Enfin, la distribution prioritaire (dans un premier temps) via Mr Porter se comprend compte tenu de l'efficacité du support. Mais si on regarde au delà de la dimension purement commerciale, que vont penser les boutiques ? Et je ne parle même pas du réseau. Eh oui, la montre la plus sympa est pour l'instant réservée à un partenaire certes appartenant à Richemont... mais qui reste une entité extérieure à Jaeger-Lecoultre. Sans compter que les clients, notamment les clients français, aimeraient pouvoir voir la montre avant d'investir 30.000 euros dedans. Mais il y a peu de chance que cela soit possible.

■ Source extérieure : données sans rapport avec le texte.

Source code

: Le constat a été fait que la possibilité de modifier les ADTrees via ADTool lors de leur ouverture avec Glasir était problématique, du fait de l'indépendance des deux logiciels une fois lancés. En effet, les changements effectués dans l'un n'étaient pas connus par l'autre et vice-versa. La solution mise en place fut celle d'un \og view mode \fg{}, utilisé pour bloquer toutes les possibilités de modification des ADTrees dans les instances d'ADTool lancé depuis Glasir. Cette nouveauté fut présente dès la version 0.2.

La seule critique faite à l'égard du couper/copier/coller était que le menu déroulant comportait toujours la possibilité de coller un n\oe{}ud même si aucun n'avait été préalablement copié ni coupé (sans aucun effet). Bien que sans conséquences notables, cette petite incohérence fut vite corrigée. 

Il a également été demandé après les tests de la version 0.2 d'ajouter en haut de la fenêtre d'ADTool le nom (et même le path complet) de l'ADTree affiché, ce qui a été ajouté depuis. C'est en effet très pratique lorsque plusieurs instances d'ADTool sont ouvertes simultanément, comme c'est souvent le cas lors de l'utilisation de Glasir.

Voilà comment on se retrouve dans une situation que je qualifierais au mieux de paradoxale, au pire d'agaçante. La montre est superbe. Mais au final je ne retiens que de la frustration et des points d'interrogation... sauf si cette montre devait déboucher par la suite sur une pièce dans la collection permanente. Quand on sort une montre magnifique, on essaye d'en tirer profit le plus efficacement possible pour qu'elle ait une influence globale sur la marque et son catalogue. Mais là je n'ai pas l'impression que cela soit le cas.
A travers cet exemple, je souhaitais souligner que trop souvent au sein des marques des stratégies court-termistes sont mises en oeuvre au détriment d'un pilotage plus pérenne et profond des collections et des catalogues. Il faudrait pourtant y songer, la marque la plus performante (Rolex) est celle qui réussit le mieux cet exercice.